Dataset entries:
-.-.-

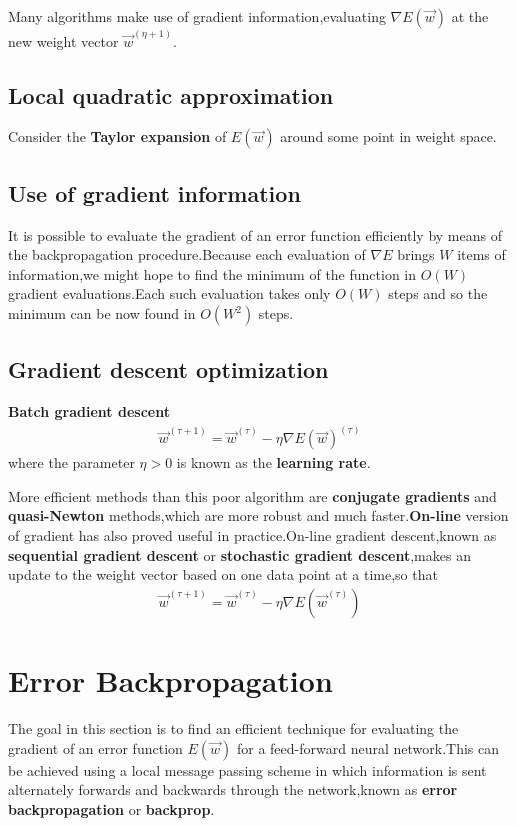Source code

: Many algorithms make use of gradient information,evaluating $\nabla E(\vec{w})$  at the new weight vector $\vec{w}^{(\eta+1)}$.

\subsection{Local quadratic approximation}
Consider the \textbf{Taylor expansion} of $E(\vec{w})$ around some point in weight space.

\subsection{Use of gradient information}
It is possible to evaluate the gradient of an error function efficiently by means of the backpropagation procedure.Because each evaluation of $\nabla E$ brings $W$ items of information,we might hope to find the minimum of the function in $O(W)$ gradient evaluations.Each such evaluation takes only $O(W)$ steps and so the minimum can be now found in $O(W^2)$ steps.
\subsection{Gradient descent optimization}
\textbf{Batch gradient descent}
\begin{align}
\vec{w}^{(\tau+1)}=\vec{w}^{(\tau)}-\eta\nabla E(\vec{w})^{(\tau)}
\end{align}
where the parameter $\eta>0$ is known as the \textbf{learning rate}.

More efficient methods than this poor algorithm are \textbf{conjugate gradients} and \textbf{quasi-Newton} methods,which are more robust and much faster.\textbf{On-line} version of gradient has also proved useful in practice.On-line gradient descent,known as \textbf{sequential gradient descent } or \textbf{stochastic gradient descent},makes an update to the weight vector based on one data point at a time,so that
\begin{align}
\vec{w}^{(\tau+1)}=\vec{w}^{(\tau)}-\eta \nabla E(\vec{w}^{(\tau)})
\end{align}


\section{Error Backpropagation}
The goal in this section is to find an efficient technique for evaluating the gradient of an error function $E(\vec{w})$ for a feed-forward neural network.This can be achieved using a local message passing scheme in which information is sent alternately forwards and backwards through the network,known as \textbf{error backpropagation} or \textbf{backprop}.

-.-.-

Starting at the line with "where the parameter", copy every line down to the last one above, exactly as written and with nothing else.

SOLUTION TO THIS PROBLEM:
where the parameter $\eta>0$ is known as the \textbf{learning rate}.

More efficient methods than this poor algorithm are \textbf{conjugate gradients} and \textbf{quasi-Newton} methods,which are more robust and much faster.\textbf{On-line} version of gradient has also proved useful in practice.On-line gradient descent,known as \textbf{sequential gradient descent } or \textbf{stochastic gradient descent},makes an update to the weight vector based on one data point at a time,so that
\begin{align}
\vec{w}^{(\tau+1)}=\vec{w}^{(\tau)}-\eta \nabla E(\vec{w}^{(\tau)})
\end{align}


\section{Error Backpropagation}
The goal in this section is to find an efficient technique for evaluating the gradient of an error function $E(\vec{w})$ for a feed-forward neural network.This can be achieved using a local message passing scheme in which information is sent alternately forwards and backwards through the network,known as \textbf{error backpropagation} or \textbf{backprop}.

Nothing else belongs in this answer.